Esa fue la primera noche, desde el 7 de julio, en que Alexánder durmió de corrido hasta las ocho de la mañana. Habría seguido de largo si es que la policía peruana no hubiese bajado a todos los pasajeros en Moquegua, a dos horas de Tacna, para revisar los bolsos.

—Estaba asustado, me pidieron los papeles y no los tenía. Les dije que iba a Chile y me dejaron pasar. Me advirtieron que si me veían en Tacna me iban a tomar detenido, pero acá estoy —dice, parado frente al consulado, que está rodeado de policías que intentan poner orden en las filas. Vuelvo al tema de los 180 dólares.

—Solo te puedo pasar 100 —le digo.

Esa noche, Alexánder se pondrá de acuerdo con el coyote para cruzar al día siguiente.

17 de julio, conversación por WhatsApp

(18:04)Alexánder: Niño, ya voy saliendo. Tenemos que llegar y esperar a que se haga de noche para irnos. Voy con varias personas, así nos apoyamos. No escribas nada de esto a nadie. Tampoco a mi mamá. Tú eres muy nervioso. Espera a que yo te escriba. Fernando: Cuídate, por favor. Me avisas apenas puedas.

(22:24)Fernando: Apenas puedas me escribes. Si estoy dormido, me mandas varios mensajes para despertarme. No le pares a la hora. Me escribes, me repicas, lo que sea. Todo va a estar bien.

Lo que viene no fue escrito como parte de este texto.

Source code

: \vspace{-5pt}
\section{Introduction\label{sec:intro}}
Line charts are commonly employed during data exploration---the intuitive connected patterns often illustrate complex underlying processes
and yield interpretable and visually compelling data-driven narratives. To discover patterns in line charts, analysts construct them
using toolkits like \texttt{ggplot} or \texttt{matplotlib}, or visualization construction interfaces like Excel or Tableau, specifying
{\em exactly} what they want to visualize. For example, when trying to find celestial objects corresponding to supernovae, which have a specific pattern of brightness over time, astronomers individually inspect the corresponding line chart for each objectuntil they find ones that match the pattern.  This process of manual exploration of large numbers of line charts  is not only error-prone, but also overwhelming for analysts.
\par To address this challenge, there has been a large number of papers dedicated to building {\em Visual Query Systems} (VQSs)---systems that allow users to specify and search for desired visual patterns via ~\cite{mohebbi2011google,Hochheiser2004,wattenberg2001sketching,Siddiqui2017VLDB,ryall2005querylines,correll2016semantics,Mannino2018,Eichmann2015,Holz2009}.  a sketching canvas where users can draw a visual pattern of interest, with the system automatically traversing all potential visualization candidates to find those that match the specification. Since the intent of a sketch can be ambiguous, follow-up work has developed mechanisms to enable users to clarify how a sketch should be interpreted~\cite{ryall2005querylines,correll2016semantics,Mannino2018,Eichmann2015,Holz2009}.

(23:27)Fernando: ¿Ya estás cruzando? ¿Estás cerca de Arica? Alexánder: … Fernando: Niño, responde, por fa. Alexánder: Te llamo cuando llegue, reza por mí. Fernando: ¿Dónde están ahoritas? ¿No han comenzado a cruzar? Alexánder: No empieces a preguntar. De pana que me voy a estresar. Fernando: Me dicen que es por las vías del tren por donde caminan, ¿verdad? Pero que por los lados también pueden, porque no hay bombas ahí. Alexánder: Sí, pero hoy los locos están rudos. Nos paró la policía peruana y una señora lloró y nos dejaron tranquilos, pero vamos a esperar. Te escribo cuando pueda. Fernando: Cuídate mucho. Voy a estar pendiente. Todo va a salir bien.

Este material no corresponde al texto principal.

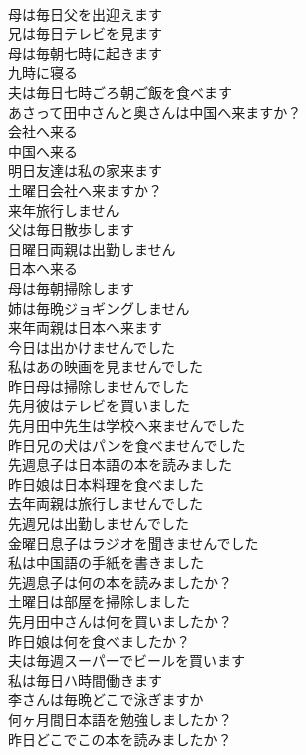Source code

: \documentclass[8pt]{extreport}
\begin{document}
\begin{CJK}{UTF8}{min}
\\	母は毎日父を出迎えます	
\\	兄は毎日テレビを見ます	
\\	母は毎朝七時に起きます	
\\	九時に寝る	
\\	夫は毎日七時ごろ朝ご飯を食べます	
\\	あさって田中さんと奥さんは中国へ来ますか？	
\\	会社へ来る	
\\	中国へ来る	
\\	明日友達は私の家来ます	
\\	土曜日会社へ来ますか？	
\\	来年旅行しません	
\\	父は毎日散歩します	
\\	日曜日両親は出勤しません	
\\	日本へ来る	
\\	母は毎朝掃除します	
\\	姉は毎晩ジョギングしません	
\\	来年両親は日本へ来ます	
\\	今日は出かけませんでした	
\\	私はあの映画を見ませんでした	
\\	昨日母は掃除しませんでした	
\\	先月彼はテレビを買いました	
\\	先月田中先生は学校へ来ませんでした	
\\	昨日兄の犬はパンを食べませんでした	
\\	先週息子は日本語の本を読みました	
\\	昨日娘は日本料理を食べました	
\\	去年両親は旅行しませんでした	
\\	先週兄は出勤しませんでした	
\\	金曜日息子はラジオを聞きませんでした	
\\	私は中国語の手紙を書きました	
\\	先週息子は何の本を読みましたか？	
\\	土曜日は部屋を掃除しました	
\\	先月田中さんは何を買いましたか？	
\\	昨日娘は何を食べましたか？	
\\	夫は毎週スーパーでビールを買います	
\\	私は毎日ハ時間働きます	
\\	李さんは毎晩どこで泳ぎますか	
\\	何ヶ月間日本語を勉強しましたか？	
\\	昨日どこでこの本を読みましたか？	

\end{CJK}
\end{document}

(02:58, 18 de julio)Alexánder: Fernando, ¿estás por ahí? Nos devolvieron a Tacna. Fernando: Ay, niño, ¿en serio? ¿Quién los agarró? Alexánder: Los de la PDI. No nos hicieron nada, nos regresaron y ya. Mañana el señor resuelve. Fernando: ¿Qué señor? Alexánder: Al que le pagamos. Yo le di 40 dólares. Fernando: Otro día perdido ahí, Alexánder. Alexánder: Tranquilo, niño, tranquilo.

20 de julio

A cincuenta metros de la estación del tren que une Tacna con Arica está la primera hilera de carpas, en paralelo a las vías del ferrocarril. A una cuadra, y doblando, está el consulado de Chile. Todas las mañanas, a las seis, el autovagón 261 suelta un pitido estruendoso, que se escucha a varias cuadras. El sonido no solo espanta el sueño de los campistas, también las ilusiones. Ver pasar el tren rumbo a Chile, oír el zumbido de la máquina desplazándose sobre los rieles, se ha convertido en una tortura para quienes llevan allí casi dos meses.

—Tanta gente que hay allá —dice un funcionario de la estación, apuntando al campamento.

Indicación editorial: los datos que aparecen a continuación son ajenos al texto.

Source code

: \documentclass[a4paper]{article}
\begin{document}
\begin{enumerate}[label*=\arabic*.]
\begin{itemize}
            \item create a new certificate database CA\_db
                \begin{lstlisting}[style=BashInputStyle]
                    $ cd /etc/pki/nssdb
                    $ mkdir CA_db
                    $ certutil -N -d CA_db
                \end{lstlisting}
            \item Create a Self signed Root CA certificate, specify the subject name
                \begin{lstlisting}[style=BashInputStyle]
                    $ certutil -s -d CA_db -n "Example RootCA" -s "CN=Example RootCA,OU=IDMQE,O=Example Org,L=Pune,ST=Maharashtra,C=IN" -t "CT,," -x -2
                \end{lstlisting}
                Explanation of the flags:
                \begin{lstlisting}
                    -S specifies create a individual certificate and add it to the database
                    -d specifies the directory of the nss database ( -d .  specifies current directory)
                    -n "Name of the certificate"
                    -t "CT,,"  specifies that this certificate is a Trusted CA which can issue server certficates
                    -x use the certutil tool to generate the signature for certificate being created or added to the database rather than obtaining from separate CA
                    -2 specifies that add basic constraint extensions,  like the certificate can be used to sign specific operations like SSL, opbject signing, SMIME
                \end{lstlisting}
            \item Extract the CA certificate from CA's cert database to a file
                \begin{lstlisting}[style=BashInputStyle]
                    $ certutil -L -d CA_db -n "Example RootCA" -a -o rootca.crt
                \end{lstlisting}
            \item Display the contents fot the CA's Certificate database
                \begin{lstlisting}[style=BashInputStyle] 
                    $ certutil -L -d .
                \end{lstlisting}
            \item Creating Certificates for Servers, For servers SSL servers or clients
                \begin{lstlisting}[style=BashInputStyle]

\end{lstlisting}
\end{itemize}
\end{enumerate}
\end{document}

Son las 5:30 de la madrugada. El lugar es una vieja instalación de madera forrada con latas de zinc. El ferrocarril fue construido en 1856 y hoy está bajo la administración del gobierno regional de Tacna. En sus 62 kilómetros de extensión tiene seis estaciones, las dos terminales y otras cuatro que están abandonadas. Aunque hay gente que lo ocupa como medio de transporte, para ir y volver entre ambas ciudades, el servicio más bien parece estar enfocado al turismo. Hay trenes antiguos exhibidos como piezas de museo, entre ellos una locomotora a vapor, y una gráfica invita a conocer lugares emblemáticos de la ciudad y a probar los platos típicos de la gastronomía peruana. A un costado de la boletería hay un pendón que promociona el viaje y los requisitos: “Extranjeros: cédula de identidad y/o pasaporte vigente”.

—¿Viajan muchos venezolanos en el tren? —le pregunto al funcionario.